“I haven't got a dress!”
“What's that you've got on?”
Magrat looked down at the stained chain-mail, the mud-encrusted breastplate, and the few damp remnants of white silk that hung over them like a ragged tabard.
“Looks good to me,” said Granny “Nanny'll do your hair.”
Magrat reached up instinctively, removed the winged helmet, and patted her hair. Bits of twigs and fragments of heather had twisted themselves in it with comb-breaking complexity It never looked good for five minutes together at the best of times; now it was a bird's nest.
“I think I'll leave it,” she said.
Granny nodded approvingly
“That's the way of it,” she said. “It's not what you've got that matters, it's how you've got it. Well, we're just about ready, then.”
Nanny leaned toward her and whispered.
“What? Oh, yes. Where's the groom?”
“He's a bit muzzy. Not sure what happened,” said Magrat.
“Perfectly normal,” said Nanny, “after a stag night.”
There were difficulties to overcome:
“We need a Best Man.”
“Ook.”
“Well, at least put some clothes on.”
Mrs. Scorbic the cook folded her huge pink arms.
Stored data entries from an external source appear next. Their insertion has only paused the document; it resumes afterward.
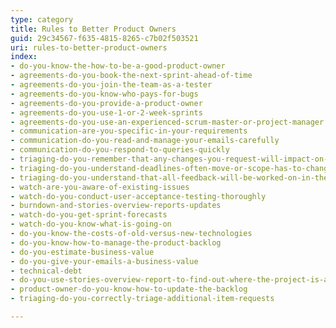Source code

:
 ```yaml
---
type: category
title: Rules to Better Product Owners
guid: 29c34567-f635-4815-8265-c7b02f503521
uri: rules-to-better-product-owners
index:
- do-you-know-the-how-to-be-a-good-product-owner
- agreements-do-you-book-the-next-sprint-ahead-of-time
- agreements-do-you-join-the-team-as-a-tester
- agreements-do-you-know-who-pays-for-bugs
- agreements-do-you-provide-a-product-owner
- agreements-do-you-use-1-or-2-week-sprints
- agreements-do-you-use-an-experienced-scrum-master-or-project-manager
- communication-are-you-specific-in-your-requirements
- communication-do-you-read-and-manage-your-emails-carefully
- communication-do-you-respond-to-queries-quickly
- triaging-do-you-remember-that-any-changes-you-request-will-impact-on-budget-and-time
- triaging-do-you-understand-deadlines-often-move-or-scope-has-to-change
- triaging-do-you-understand-that-all-feedback-will-be-worked-on-in-the-next-sprint
- watch-are-you-aware-of-existing-issues
- watch-do-you-conduct-user-acceptance-testing-thoroughly
- burndown-and-stories-overview-reports-updates
- watch-do-you-get-sprint-forecasts
- watch-do-you-know-what-is-going-on
- do-you-know-the-costs-of-old-versus-new-technologies
- do-you-know-how-to-manage-the-product-backlog
- do-you-estimate-business-value
- do-you-give-your-emails-a-business-value
- technical-debt
- do-you-use-stories-overview-report-to-find-out-where-the-project-is-at
- product-owner-do-you-know-how-to-update-the-backlog
- triaging-do-you-correctly-triage-additional-item-requests

---
```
“Can't be done,” she said firmly.
“I thought perhaps just some salad and quiche and some light-” Magrat said, imploringly.
The cook's whiskery chin stuck out firmly.
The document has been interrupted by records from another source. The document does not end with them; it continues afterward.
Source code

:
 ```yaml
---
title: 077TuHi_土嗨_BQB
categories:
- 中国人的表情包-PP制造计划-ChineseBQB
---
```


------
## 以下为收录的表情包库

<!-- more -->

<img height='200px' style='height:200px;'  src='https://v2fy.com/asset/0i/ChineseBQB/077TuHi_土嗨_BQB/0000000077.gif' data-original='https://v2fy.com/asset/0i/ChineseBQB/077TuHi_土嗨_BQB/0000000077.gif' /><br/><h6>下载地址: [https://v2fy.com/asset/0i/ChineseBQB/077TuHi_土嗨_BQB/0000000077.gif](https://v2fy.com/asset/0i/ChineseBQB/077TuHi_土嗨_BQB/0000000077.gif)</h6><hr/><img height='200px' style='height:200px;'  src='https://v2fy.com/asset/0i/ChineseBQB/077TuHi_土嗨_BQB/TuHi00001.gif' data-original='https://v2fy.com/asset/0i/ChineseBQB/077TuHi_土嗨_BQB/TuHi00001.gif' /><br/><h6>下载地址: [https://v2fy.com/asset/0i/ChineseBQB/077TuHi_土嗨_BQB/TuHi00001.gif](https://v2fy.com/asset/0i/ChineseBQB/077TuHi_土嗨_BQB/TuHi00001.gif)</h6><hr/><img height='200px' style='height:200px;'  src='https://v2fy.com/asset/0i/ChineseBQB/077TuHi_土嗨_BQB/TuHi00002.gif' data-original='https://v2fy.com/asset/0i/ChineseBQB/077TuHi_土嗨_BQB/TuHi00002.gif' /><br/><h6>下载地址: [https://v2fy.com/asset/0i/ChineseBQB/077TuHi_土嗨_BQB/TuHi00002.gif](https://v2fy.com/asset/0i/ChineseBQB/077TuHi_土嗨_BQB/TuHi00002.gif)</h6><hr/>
“Them elves turned the whole kitchen upside down,” she said. “It's going to take me days to get it straight. Anyway, everyone knows raw vegetables are bad for you, and I can't be having with them eggy pies.”
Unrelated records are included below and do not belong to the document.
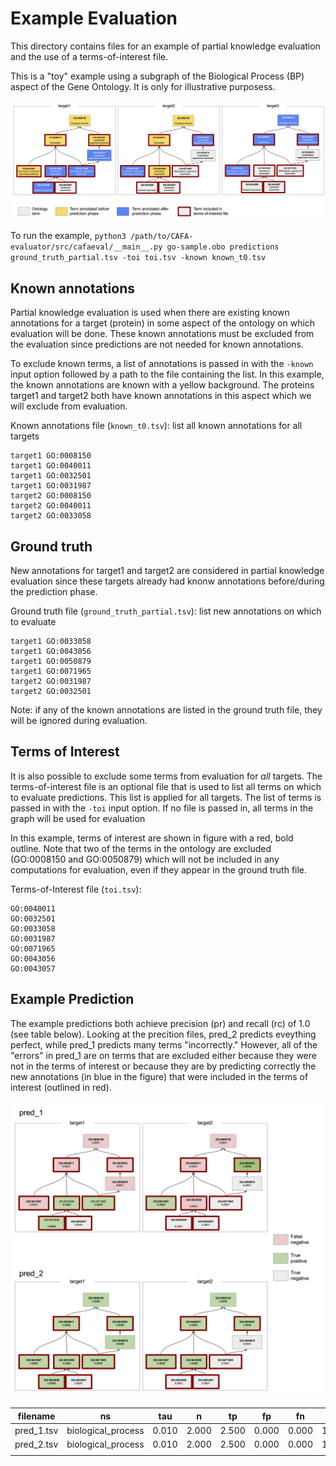 # Example Evaluation

This directory contains files for an example of partial knowledge evaluation and the use of a terms-of-interest file.

This is a "toy" example using a subgraph of the Biological Process (BP) aspect of the Gene Ontology. It is only for
illustrative purposess.

![Example of partial knowledge evaluation](sample_eval.jpg)



To run the example,
``python3 /path/to/CAFA-evaluator/src/cafaeval/__main__.py go-sample.obo predictions ground_truth_partial.tsv -toi toi.tsv -known known_t0.tsv``


## Known annotations

Partial knowledge evaluation is used when there are existing known annotations for a target (protein) in some aspect of the 
ontology on which evaluation will be done. These known annotations must be excluded from the evaluation since 
predictions are not needed for known annotations.

To exclude known terms, a list of annotations is passed in with the `-known` input option followed by a path 
to the file containing the list. In this example, the known annotations are known with a yellow background.
The proteins target1 and target2 both have known annotations in this aspect which we will exclude from evaluation.


Known annotations file (`known_t0.tsv`): list all known annotations for all targets  
```
target1 GO:0008150
target1 GO:0040011
target1 GO:0032501
target1 GO:0031987
target2 GO:0008150
target2 GO:0040011
target2 GO:0033058
```

## Ground truth
New annotations for target1 and target2 are considered in partial knowledge evaluation since these targets 
already had knonw annotations before/during the prediction phase.

Ground truth file (`ground_truth_partial.tsv`): list new annotations on which to evaluate
```
target1 GO:0033058
target1 GO:0043056
target1 GO:0050879
target1 GO:0071965
target2 GO:0031987
target2 GO:0032501
```

Note: if any of the known annotations are listed in the ground truth file, they will be ignored during 
evaluation. 

## Terms of Interest
It is also possible to exclude some terms from evaluation for _all_ targets. The terms-of-interest file
is an optional file that is used to list all terms on which to evaluate predictions. This list is 
applied for all targets. The list of terms is passed in with the `-toi` input option. If no file is 
passed in, all terms in the graph will be used for evaluation

In this example, terms of interest are shown in figure with a red, bold outline. Note that two of the 
terms in the ontology are excluded (GO:0008150 and GO:0050879) which will not be included in any computations
for evaluation, even if they appear in the ground truth file.

Terms-of-Interest file (`toi.tsv`):
```
GO:0040011
GO:0032501
GO:0033058
GO:0031987
GO:0071965
GO:0043056
GO:0043057
``` 


## Example Prediction



The example predictions both achieve precision (pr) and recall (rc) of 1.0 (see table below). 
Looking at the precition files, pred_2 predicts eveything perfect, while pred_1 predicts many terms "incorrectly." 
However, all of the "errors" in pred_1 are on terms that are excluded either because they were not in the terms of interest 
or because they are by predicting correctly the new annotations (in blue in the figure) that were included in the terms of interest (outlined in red).


![Example of predictions](predictions.png)


|   filename    |   ns                  |   tau    |   n      |   tp     |   fp     |   fn     |   pr     |   rc     |   cov    |   mi     |   ru     |   f      |   s      |   pr_micro  |   rc_micro  |   f_micro  |   cov_max  |
|---------------|-----------------------|----------|----------|----------|----------|----------|----------|----------|----------|----------|----------|----------|----------|-------------|-------------|------------|------------|
|   pred_1.tsv  |   biological_process  |   0.010  |   2.000  |   2.500  |   0.000  |   0.000  |   1.000  |   1.000  |   1.000  |   0.000  |   0.000  |   1.000  |   0.000  |   1.000     |   1.000     |   1.000    |   1.000    |
|   pred_2.tsv  |   biological_process  |   0.010  |   2.000  |   2.500  |   0.000  |   0.000  |   1.000  |   1.000  |   1.000  |   0.000  |   0.000  |   1.000  |   0.000  |   1.000     |   1.000     |   1.000    |   1.000    |
|               |                       |          |          |          |          |          |          |          |          |          |          |          |          |             |             |            |            |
Magrat looked beseechingly at Nanny Ogg; Granny Weatherwax had wandered off into the gardens, where she was getting a tendency to stick her nose in flowers right out of her system.
“Nothin' to do with me,” said Nanny. “It's not my kitchen, dear.”
“No, it's mine. I've been cook here for years,” said Mrs. Scorbic, “and I knows how things should be done, and I'm not going to be ordered around in my own kitchen by some chit of a girl.”
Magrat sagged. Nanny tapped her on the shoulder.
“You might need this at this point,” she said, and handed Magrat the winged helmet.
“The king's been very happy with-” Mrs. Scorbic began.
There was a click. She looked down the length of a crossbow and met Magrat's steady gaze.
“Go ahead,” said the Queen of Lancre softly, “bake my quiche.”
Verence sat in his nightshirt with his head in his hands. He could remember hardly anything about the night, except a feeling of coldness. And no one seemed very inclined to tell him.